* Source data *

# # # # # # #

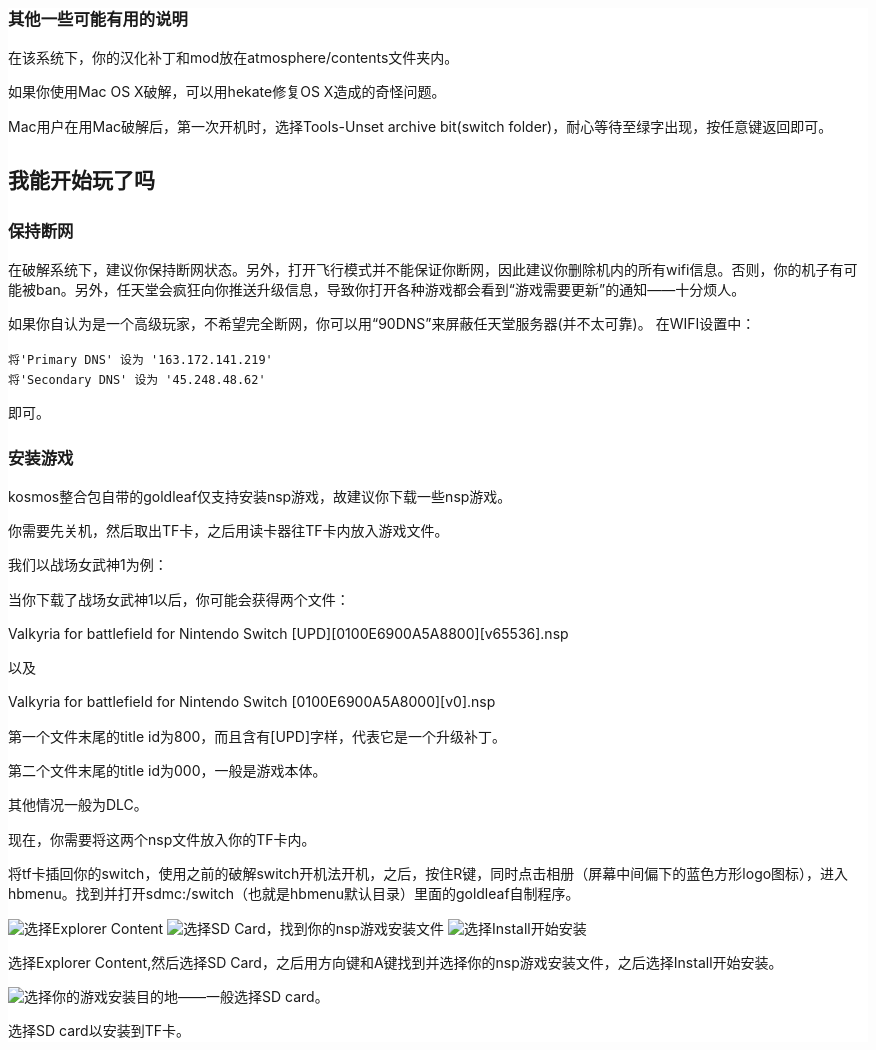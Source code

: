 ### 其他一些可能有用的说明
在该系统下，你的汉化补丁和mod放在atmosphere/contents文件夹内。

如果你使用Mac OS X破解，可以用hekate修复OS X造成的奇怪问题。

Mac用户在用Mac破解后，第一次开机时，选择Tools-Unset archive bit(switch folder)，耐心等待至绿字出现，按任意键返回即可。

## 我能开始玩了吗
### 保持断网
  在破解系统下，建议你保持断网状态。另外，打开飞行模式并不能保证你断网，因此建议你删除机内的所有wifi信息。否则，你的机子有可能被ban。另外，任天堂会疯狂向你推送升级信息，导致你打开各种游戏都会看到“游戏需要更新”的通知——十分烦人。

  如果你自认为是一个高级玩家，不希望完全断网，你可以用“90DNS”来屏蔽任天堂服务器(并不太可靠)。
  在WIFI设置中：

	将'Primary DNS' 设为 '163.172.141.219'
	将'Secondary DNS' 设为 '45.248.48.62'

  即可。

### 安装游戏
  kosmos整合包自带的goldleaf仅支持安装nsp游戏，故建议你下载一些nsp游戏。

  你需要先关机，然后取出TF卡，之后用读卡器往TF卡内放入游戏文件。

  我们以战场女武神1为例：

  当你下载了战场女武神1以后，你可能会获得两个文件：

  Valkyria for battlefield for Nintendo Switch [UPD][0100E6900A5A8800][v65536].nsp

  以及

  Valkyria for battlefield for Nintendo Switch [0100E6900A5A8000][v0].nsp

  第一个文件末尾的title id为800，而且含有[UPD]字样，代表它是一个升级补丁。

  第二个文件末尾的title id为000，一般是游戏本体。

  其他情况一般为DLC。

  现在，你需要将这两个nsp文件放入你的TF卡内。

  将tf卡插回你的switch，使用之前的破解switch开机法开机，之后，按住R键，同时点击相册（屏幕中间偏下的蓝色方形logo图标），进入hbmenu。找到并打开sdmc:/switch（也就是hbmenu默认目录）里面的goldleaf自制程序。

![选择Explorer Content](https://github.com/ln93/kosmos_chs_tutorial/raw/master/imgs/gold-leaf-mainpage.jpg "选择Explorer Content")
![选择SD Card，找到你的nsp游戏安装文件](https://github.com/ln93/kosmos_chs_tutorial/raw/master/imgs/browse-sdcard.jpg "选择SD Card，找到你的nsp游戏安装文件")
![选择Install开始安装](https://github.com/ln93/kosmos_chs_tutorial/raw/master/imgs/find-nsp.png "选择Install开始安装")

选择Explorer Content,然后选择SD Card，之后用方向键和A键找到并选择你的nsp游戏安装文件，之后选择Install开始安装。

![选择你的游戏安装目的地——一般选择SD card。](https://github.com/ln93/kosmos_chs_tutorial/raw/master/imgs/select-nsp-installlocation.png "选择你的游戏安装目的地——一般选择SD card。")

选择SD card以安装到TF卡。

# # # # # # #

Return every line from the records above that holds the word "Valkyria".

* Written solution *
  Valkyria for battlefield for Nintendo Switch [UPD][0100E6900A5A8800][v65536].nsp
  Valkyria for battlefield for Nintendo Switch [0100E6900A5A8000][v0].nsp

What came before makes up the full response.